Riccardo Scorretti on 2 Apr 2022
Edited: Riccardo Scorretti on 2 Apr 2022
Hi. I don't know it steepest descend is part of any of the Matlab toolbox (anyway, you can find a version here: https://fr.mathworks.com/matlabcentral/fileexchange/22532-steepest-descent-algorithm), but you can use the standard method fminsearch, which in this case works quite well, because the problem is very simple:
% Setup the problem
X0 = [0 10];
fun = @(X) 5*X(:,1).^2 + X(:,2).^2 + 4*X(:,1).*X(:,2) - 14*X(:,1) - 6*X(:,2) + 20;
% Perform the optimization (indeed not by using the steepest descent algorithm)
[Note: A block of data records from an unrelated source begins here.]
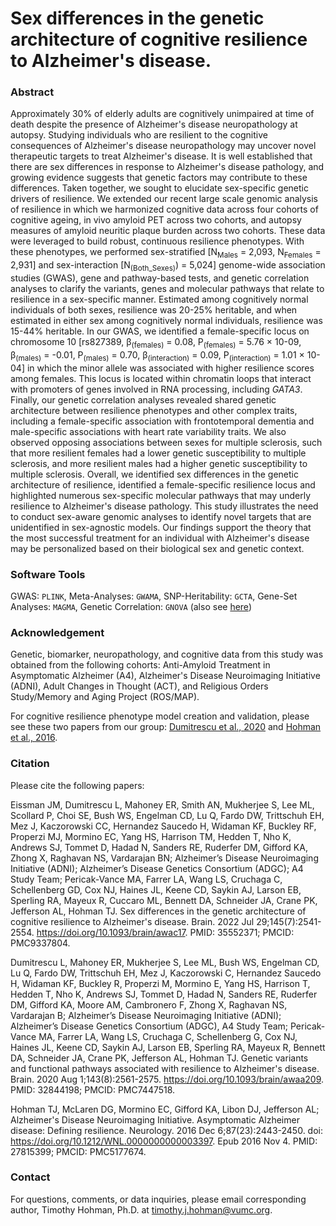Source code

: # Sex differences in the genetic architecture of cognitive resilience to Alzheimer's disease.

### Abstract
Approximately 30% of elderly adults are cognitively unimpaired at time of death despite the presence of Alzheimer's disease neuropathology at autopsy. Studying individuals who are resilient to the cognitive consequences of Alzheimer's disease neuropathology may uncover novel therapeutic targets to treat Alzheimer's disease. It is well established that there are sex differences in response to Alzheimer's disease pathology, and growing evidence suggests that genetic factors may contribute to these differences. Taken together, we sought to elucidate sex-specific genetic drivers of resilience. We extended our recent large scale genomic analysis of resilience in which we harmonized cognitive data across four cohorts of cognitive ageing, in vivo amyloid PET across two cohorts, and autopsy measures of amyloid neuritic plaque burden across two cohorts. These data were leveraged to build robust, continuous resilience phenotypes. With these phenotypes, we performed sex-stratified [N<sub>Males</sub> = 2,093, N<sub>Females</sub> = 2,931] and sex-interaction [N<sub>(Both_Sexes)</sub>) = 5,024] genome-wide association studies (GWAS), gene and pathway-based tests, and genetic correlation analyses to clarify the variants, genes and molecular pathways that relate to resilience in a sex-specific manner. Estimated among cognitively normal individuals of both sexes, resilience was 20-25% heritable, and when estimated in either sex among cognitively normal individuals, resilience was 15-44% heritable. In our GWAS, we identified a female-specific locus on chromosome 10 [rs827389, β<sub>(females)</sub> = 0.08, P<sub>(females)</sub> = 5.76 × 10-09, β<sub>(males)</sub> = -0.01, P<sub>(males)</sub> = 0.70, β<sub>(interaction)</sub> = 0.09, P<sub>(interaction)</sub> = 1.01 × 10-04] in which the minor allele was associated with higher resilience scores among females. This locus is located within chromatin loops that interact with promoters of genes involved in RNA processing, including _GATA3_. Finally, our genetic correlation analyses revealed shared genetic architecture between resilience phenotypes and other complex traits, including a female-specific association with frontotemporal dementia and male-specific associations with heart rate variability traits. We also observed opposing associations between sexes for multiple sclerosis, such that more resilient females had a lower genetic susceptibility to multiple sclerosis, and more resilient males had a higher genetic susceptibility to multiple sclerosis. Overall, we identified sex differences in the genetic architecture of resilience, identified a female-specific resilience locus and highlighted numerous sex-specific molecular pathways that may underly resilience to Alzheimer's disease pathology. This study illustrates the need to conduct sex-aware genomic analyses to identify novel targets that are unidentified in sex-agnostic models. Our findings support the theory that the most successful treatment for an individual with Alzheimer's disease may be personalized based on their biological sex and genetic context.

### Software Tools
GWAS: `PLINK`, Meta-Analyses: `GWAMA`, SNP-Heritability: `GCTA`, Gene-Set Analyses: `MAGMA`, Genetic Correlation: `GNOVA` (also see [here](https://github.com/qlu-lab/GNOVA-2.0))

### Acknowledgement
Genetic, biomarker, neuropathology, and cognitive data from this study was obtained from the following cohorts:
Anti-Amyloid Treatment in Asymptomatic Alzheimer (A4), Alzheimer's Disease Neuroimaging Initiative (ADNI), Adult Changes in Thought (ACT), and Religious Orders Study/Memory and Aging Project (ROS/MAP). 

For cognitive resilience phenotype model creation and validation, please see these two papers from our group: [Dumitrescu et al., 2020](https://doi.org/10.1093/brain/awaa209) and [Hohman et al., 2016](https://doi.org/10.1212/WNL.0000000000003397).

### Citation
Please cite the following papers:

Eissman JM, Dumitrescu L, Mahoney ER, Smith AN, Mukherjee S, Lee ML, Scollard P, Choi SE, Bush WS, Engelman CD, Lu Q, Fardo DW, Trittschuh EH, Mez J, Kaczorowski CC, Hernandez Saucedo H, Widaman KF, Buckley RF, Properzi MJ, Mormino EC, Yang HS, Harrison TM, Hedden T, Nho K, Andrews SJ, Tommet D, Hadad N, Sanders RE, Ruderfer DM, Gifford KA, Zhong X, Raghavan NS, Vardarajan BN; Alzheimer’s Disease Neuroimaging Initiative (ADNI); Alzheimer’s Disease Genetics Consortium (ADGC); A4 Study Team; Pericak-Vance MA, Farrer LA, Wang LS, Cruchaga C, Schellenberg GD, Cox NJ, Haines JL, Keene CD, Saykin AJ, Larson EB, Sperling RA, Mayeux R, Cuccaro ML, Bennett DA, Schneider JA, Crane PK, Jefferson AL, Hohman TJ. Sex differences in the genetic architecture of cognitive resilience to Alzheimer's disease. Brain. 2022 Jul 29;145(7):2541-2554. https://doi.org/10.1093/brain/awac17. PMID: 35552371; PMCID: PMC9337804.

Dumitrescu L, Mahoney ER, Mukherjee S, Lee ML, Bush WS, Engelman CD, Lu Q, Fardo DW, Trittschuh EH, Mez J, Kaczorowski C, Hernandez Saucedo H, Widaman KF, Buckley R, Properzi M, Mormino E, Yang HS, Harrison T, Hedden T, Nho K, Andrews SJ, Tommet D, Hadad N, Sanders RE, Ruderfer DM, Gifford KA, Moore AM, Cambronero F, Zhong X, Raghavan NS, Vardarajan B; Alzheimer’s Disease Neuroimaging Initiative (ADNI); Alzheimer’s Disease Genetics Consortium (ADGC), A4 Study Team; Pericak-Vance MA, Farrer LA, Wang LS, Cruchaga C, Schellenberg G, Cox NJ, Haines JL, Keene CD, Saykin AJ, Larson EB, Sperling RA, Mayeux R, Bennett DA, Schneider JA, Crane PK, Jefferson AL, Hohman TJ. Genetic variants and functional pathways associated with resilience to Alzheimer's disease. Brain. 2020 Aug 1;143(8):2561-2575. https://doi.org/10.1093/brain/awaa209. PMID: 32844198; PMCID: PMC7447518.

Hohman TJ, McLaren DG, Mormino EC, Gifford KA, Libon DJ, Jefferson AL; Alzheimer's Disease Neuroimaging Initiative. Asymptomatic Alzheimer disease: Defining resilience. Neurology. 2016 Dec 6;87(23):2443-2450. doi: https://doi.org/10.1212/WNL.0000000000003397. Epub 2016 Nov 4. PMID: 27815399; PMCID: PMC5177674.

### Contact
For questions, comments, or data inquiries, please email corresponding author, Timothy Hohman, Ph.D. at timothy.j.hohman@vumc.org.
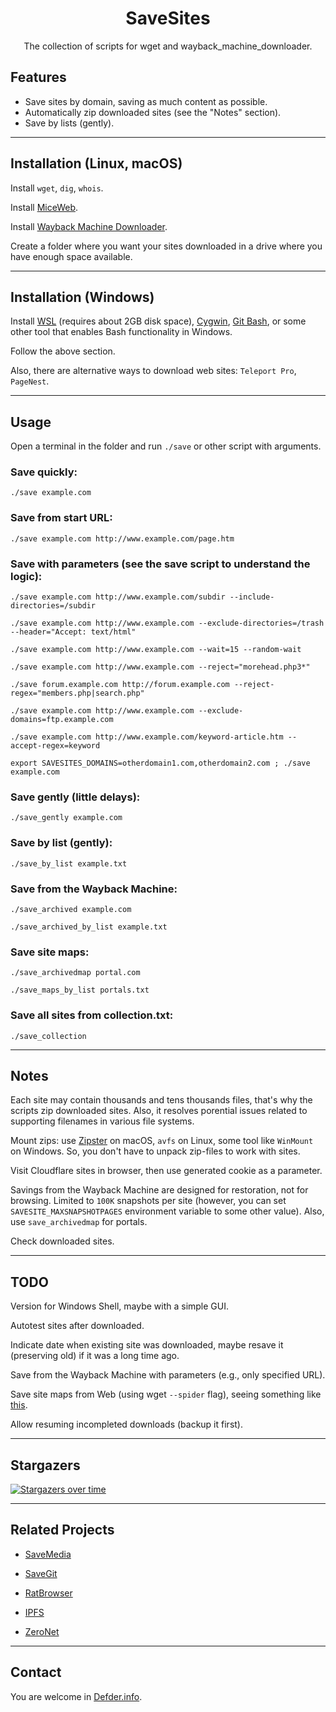 <h1 align="center">SaveSites</h1>

<p align="center">The collection of scripts for wget and wayback_machine_downloader.</p>

## Features

- Save sites by domain, saving as much content as possible.
- Automatically zip downloaded sites (see the "Notes" section).
- Save by lists (gently).

---

## Installation (Linux, macOS)

Install `wget`, `dig`, `whois`.

Install [MiceWeb](https://github.com/Robotizing/MiceWeb/).

Install [Wayback Machine Downloader](https://github.com/ImportTaste/wayback-machine-downloader/).

Create a folder where you want your sites downloaded in a drive where you have enough space available.

---

## Installation (Windows)

Install [WSL](https://docs.microsoft.com/en-us/windows/wsl/install-win10) (requires about 2GB disk space), [Cygwin](https://www.cygwin.com/), [Git Bash](http://git-scm.com), or some other tool that enables Bash functionality in Windows.

Follow the above section.

Also, there are alternative ways to download web sites: `Teleport Pro`, `PageNest`.

---

## Usage

Open a terminal in the folder and run `./save` or other script with arguments.

### Save quickly:
`./save example.com`

### Save from start URL:
`./save example.com http://www.example.com/page.htm`

### Save with parameters (see the save script to understand the logic):
`./save example.com http://www.example.com/subdir --include-directories=/subdir`

`./save example.com http://www.example.com --exclude-directories=/trash --header="Accept: text/html"`

`./save example.com http://www.example.com --wait=15 --random-wait`

`./save example.com http://www.example.com --reject="morehead.php3*"`

`./save forum.example.com http://forum.example.com --reject-regex="members.php|search.php"`

`./save example.com http://www.example.com --exclude-domains=ftp.example.com`

`./save example.com http://www.example.com/keyword-article.htm --accept-regex=keyword`

`export SAVESITES_DOMAINS=otherdomain1.com,otherdomain2.com ; ./save example.com` 

### Save gently (little delays):
`./save_gently example.com`

### Save by list (gently):
`./save_by_list example.txt`

### Save from the Wayback Machine:
`./save_archived example.com`

`./save_archived_by_list example.txt`

### Save site maps:
`./save_archivedmap portal.com`

`./save_maps_by_list portals.txt`

### Save all sites from collection.txt:
`./save_collection`

---

## Notes

Each site may contain thousands and tens thousands files, that's why the scripts zip downloaded sites. Also, it resolves porential issues related to supporting filenames in various file systems.

Mount zips: use [Zipster](https://ipfs.io/ipfs/QmUBbaw45ebpNB8oTPd5jR8n6v8oGJ9UMKMmnWYmX4Sk8Z) on macOS, `avfs` on Linux, some tool like `WinMount` on Windows. So, you don't have to unpack zip-files to work with sites.

Visit Cloudflare sites in browser, then use generated cookie as a parameter.

Savings from the Wayback Machine are designed for restoration, not for browsing. Limited to `100K` snapshots per site (however, you can set `SAVESITE_MAXSNAPSHOTPAGES` environment variable to some other value). Also, use `save_archivedmap` for portals.

Check downloaded sites.

---

## TODO

Version for Windows Shell, maybe with a simple GUI.

Autotest sites after downloaded.

Indicate date when existing site was downloaded, maybe resave it (preserving old) if it was a long time ago.

Save from the Wayback Machine with parameters (e.g., only specified URL).

Save site maps from Web (using wget `--spider` flag), seeing something like [this](https://jcode.me/find-missing-content-with-wget-spider/).

Allow resuming incompleted downloads (backup it first).

---

## Stargazers

[![Stargazers over time](https://starchart.cc/defder-su/SaveSites.svg)](https://starchart.cc/defder-su/SaveSites)

---

## Related Projects

- [SaveMedia](https://github.com/defder-su/SaveMedia)

- [SaveGit](https://github.com/defder-su/SaveGit)

- [RatBrowser](http://ratbrowser.com)

- [IPFS](https://ipfs.io)

- [ZeroNet](https://zeronet.dev)

---

## Contact

You are welcome in [Defder.info](http://defder.name).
options = optimset('Display','iter', 'TolX', 1E-6);
[X,FVAL,EXITFLAG] = fminsearch(fun, X0)
X = 1×2
1.0000 1.0000
FVAL = 10.0000
EXITFLAG = 1
Let's check if the result is reasonable:
[x, y] = meshgrid(-2:0.1:3, -2:0.1:3);
f = reshape(fun([x(:) y(:)]), size(x));
figure
mesh(x, y, f) ; hold on ; plot3(X(1), X(2), FVAL, 'r*') ; view(30, 60); To be 100% sure, let's do some analytical computing:
syms x1 x2
f = 5*x1^2 + x2^2 + 4*x1*x2 - 14*x1 - 6*x2 + 20;
jac = jacobian(f)
jac = det([10 4 ; 4 2])
ans = 4.0000
The jacobian matrix is constant, and it is not singular: hence it exists only one solution:
solve(jac)
ans = struct with fields:
x1: 1 x2: 1

### More Answers (1)

Sayed Naseem Sadaat on 2 Apr 2022
Edited: Sayed Naseem Sadaat on 2 Apr 2022
Hello Ricardo,
Thank you very much for the useful information and sharing the relevant thread.